Jaman dulu, waktu masih di SD, orang tua saya yang membantu mengerjakan PR saya, tidak pernah memberikan jawaban secara langsung. Tetapi, mereka menjelaskan konsepnya, dan membiarkan saya berpikir sendiri sesuai konsep yang sudah saya mengerti, untuk menemukan jawabannya. Dan ini membuat saya tidak mudah percaya begitu saja akan sesuatu. Saya harus benar-benar mengerti dulu, baru dapat menerima dan setuju tentang sesuatu.
Memang, karakter seperti itu tidak menjadikan nilai saya tinggi sehingga masuk rangking 10 besar. Tetapi saya puas dengan hasil kerja saya. Dan hal itu juga membuat saya belajar. Karena saya akan bertanya-tanya, apa yang salah hingga saya hanya mendapatkan nilai sekian? Untungnya saya tidak pernah tinggal kelas karena sikap seperti itu.
Kita tidak pernah tahu tantangan apa yang akan dihadapi di masa datang oleh generasi penerus. Sama seperti kita pun dulu tidak tahu ada apa di masa depan. Hanya orang-orang yang open minded ditunjang kemampuan berpikir dan menganalisa dengan baik, yang dapat tetap up to date di setiap jaman. Orang-orang yang tidak takut keluar dari comfort zone untuk bisa beradaptasi dengan sesuatu yang baru.

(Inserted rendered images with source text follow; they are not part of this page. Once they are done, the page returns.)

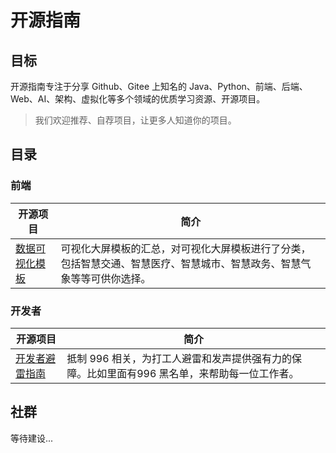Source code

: # 开源指南
## 目标
开源指南专注于分享 Github、Gitee 上知名的 Java、Python、前端、后端、Web、AI、架构、虚拟化等多个领域的优质学习资源、开源项目。
>我们欢迎推荐、自荐项目，让更多人知道你的项目。
## 目录
### 前端
|  开源项目   | 简介  |
|  ----  | ----  |
| [数据可视化模板](https://gitee.com/lvyeyou/DaShuJuZhiDaPingZhanShi)  | 可视化大屏模板的汇总，对可视化大屏模板进行了分类，包括智慧交通、智慧医疗、智慧城市、智慧政务、智慧气象等等可供你选择。 |
### 开发者
|  开源项目   | 简介  |
|  ----  | ----  |
| [开发者避雷指南](https://github.com/996icu/996.ICU)  | 抵制 996 相关，为打工人避雷和发声提供强有力的保障。比如里面有996 黑名单，来帮助每一位工作者。 |


## 社群
等待建设...
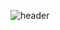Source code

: ![header](https://capsule-render.vercel.app/api?type=soft&height=200&color=ff776c&text=Hello%2C%20World!!&reversal=false&textBg=false&fontColor=010101&fontSize=100&animation=fadeIn&fontAlignY=53)
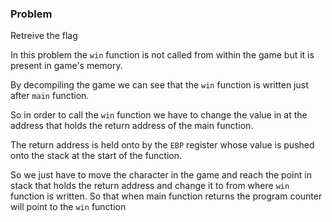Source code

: ### Problem 

Retreive the flag


In this problem the `win` function is not called from within the game but it is present in game's memory. 

By decompiling the game we can see that the `win` function is written just after `main` function.

So in order to call the `win` function we have to change the value in at the address that holds the return address of the main function. 

The return address is held onto by the `EBP` register whose value is pushed onto the stack at the start of the function. 

So we just have to move the character in the game and reach the point in stack that holds the return address and change it to from where `win` function is written. So that when main function returns the program counter will point to the `win` function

Hidup terus berubah, kita tidak mungkin diam di tempat tanpa ikut berubah. Karena jika demikian, maka kita akan tertinggal dan menjadi jiwa yang "tua" karena tidak lagi mengikuti perkembangan jaman.
Maka, sebaiknya dari sejak di sekolah dasar, anak-anak juga dibimbing untuk menjadi orang yang berpikiran terbuka, tidak anti dengan perubahan, tidak juga anti dengan perbedaan.
Pola pikir yang terbuka, saya rasa sangat penting agar seseorang tidak mudah termakan hoax.
Suatu saat saya kembali terhubung dengan seorang teman lama jaman kuliah dulu. Dari sejak pertama kali kenal, teman ini memang sudah terlihat religius. Saya sendiri tidak memilih-milih teman, namun cukup kuat dengan pendirian sendiri.
Agak kaget ketika teman ini bercerita tentang salah seorang keluarganya, yang katanya kalau dilepas sekolah ke Singapura, maka pondasi agamanya dikhawatirkan terganggu. Karena dalam pengetahuannya Singapura adalah negara Non Muslim yang lingkungannya tidak mendukung umat Muslim. Sejujurnya saya agak kaget, karena setahu saya tidak seperti itu. Saya sendiri pernah tinggal di sana cukup lama. Ketika saya menyanggah opininya dengan memberikan contoh pengalaman pribadi, di mana saya yang Melayu, karena sering di "pukul rata" bahwa Melayu identik dengan Muslim, maka sering juga diperlakukan seperti orang-orang yang beragama Islam. Teman ini kemudian hanya berkata, "Berarti informasi yang saya dapat bohong dong?!"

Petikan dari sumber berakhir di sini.